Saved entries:
========

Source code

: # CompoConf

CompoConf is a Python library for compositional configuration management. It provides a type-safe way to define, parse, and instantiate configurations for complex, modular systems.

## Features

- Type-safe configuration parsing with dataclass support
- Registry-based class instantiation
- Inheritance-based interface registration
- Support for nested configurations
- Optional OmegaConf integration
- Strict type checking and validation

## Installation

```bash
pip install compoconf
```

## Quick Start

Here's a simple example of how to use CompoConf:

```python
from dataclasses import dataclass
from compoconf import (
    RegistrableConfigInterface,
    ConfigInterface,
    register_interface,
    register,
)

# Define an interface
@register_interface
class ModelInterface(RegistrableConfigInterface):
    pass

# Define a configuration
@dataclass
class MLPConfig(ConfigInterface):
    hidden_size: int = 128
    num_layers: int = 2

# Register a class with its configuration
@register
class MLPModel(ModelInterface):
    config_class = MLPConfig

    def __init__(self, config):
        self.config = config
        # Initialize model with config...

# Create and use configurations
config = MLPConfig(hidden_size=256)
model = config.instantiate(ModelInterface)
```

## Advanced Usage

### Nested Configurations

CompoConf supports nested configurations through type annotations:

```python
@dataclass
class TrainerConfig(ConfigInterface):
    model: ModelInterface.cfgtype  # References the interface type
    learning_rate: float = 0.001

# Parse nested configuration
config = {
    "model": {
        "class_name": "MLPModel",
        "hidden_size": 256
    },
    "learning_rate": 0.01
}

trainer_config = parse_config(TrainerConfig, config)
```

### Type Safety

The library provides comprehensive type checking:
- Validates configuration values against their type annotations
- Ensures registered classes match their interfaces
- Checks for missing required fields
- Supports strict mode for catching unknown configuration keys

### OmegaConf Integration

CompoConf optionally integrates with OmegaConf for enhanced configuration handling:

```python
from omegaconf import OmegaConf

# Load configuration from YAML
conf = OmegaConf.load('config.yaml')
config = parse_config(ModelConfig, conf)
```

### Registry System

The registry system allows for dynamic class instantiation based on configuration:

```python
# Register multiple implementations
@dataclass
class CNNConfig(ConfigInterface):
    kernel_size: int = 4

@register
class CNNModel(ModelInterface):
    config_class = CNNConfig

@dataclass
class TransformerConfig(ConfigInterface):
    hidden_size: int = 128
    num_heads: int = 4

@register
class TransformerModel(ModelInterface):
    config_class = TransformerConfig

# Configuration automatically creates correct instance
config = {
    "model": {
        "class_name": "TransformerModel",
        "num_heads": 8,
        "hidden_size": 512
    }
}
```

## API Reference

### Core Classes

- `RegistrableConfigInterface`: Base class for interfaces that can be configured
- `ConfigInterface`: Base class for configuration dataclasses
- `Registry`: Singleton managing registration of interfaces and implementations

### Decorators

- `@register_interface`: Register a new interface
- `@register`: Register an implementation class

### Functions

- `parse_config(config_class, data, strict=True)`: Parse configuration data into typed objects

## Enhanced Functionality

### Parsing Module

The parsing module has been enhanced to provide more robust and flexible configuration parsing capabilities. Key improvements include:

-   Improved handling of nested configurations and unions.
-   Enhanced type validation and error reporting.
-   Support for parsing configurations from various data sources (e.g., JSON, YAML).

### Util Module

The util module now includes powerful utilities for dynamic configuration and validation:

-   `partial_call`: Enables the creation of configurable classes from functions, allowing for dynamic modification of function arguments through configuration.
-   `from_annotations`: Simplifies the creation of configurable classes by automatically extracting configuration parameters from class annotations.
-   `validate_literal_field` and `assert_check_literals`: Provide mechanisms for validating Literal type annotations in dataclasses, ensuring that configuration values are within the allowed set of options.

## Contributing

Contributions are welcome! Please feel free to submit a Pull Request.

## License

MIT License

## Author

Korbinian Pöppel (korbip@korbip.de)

========

YOUR INSTRUCTIONS:
Copy out each line of the records where the word "annotations" appears.

EXPECTED OUTPUT:
CompoConf supports nested configurations through type annotations:
- Validates configuration values against their type annotations
-   `from_annotations`: Simplifies the creation of configurable classes by automatically extracting configuration parameters from class annotations.
-   `validate_literal_field` and `assert_check_literals`: Provide mechanisms for validating Literal type annotations in dataclasses, ensuring that configuration values are within the allowed set of options.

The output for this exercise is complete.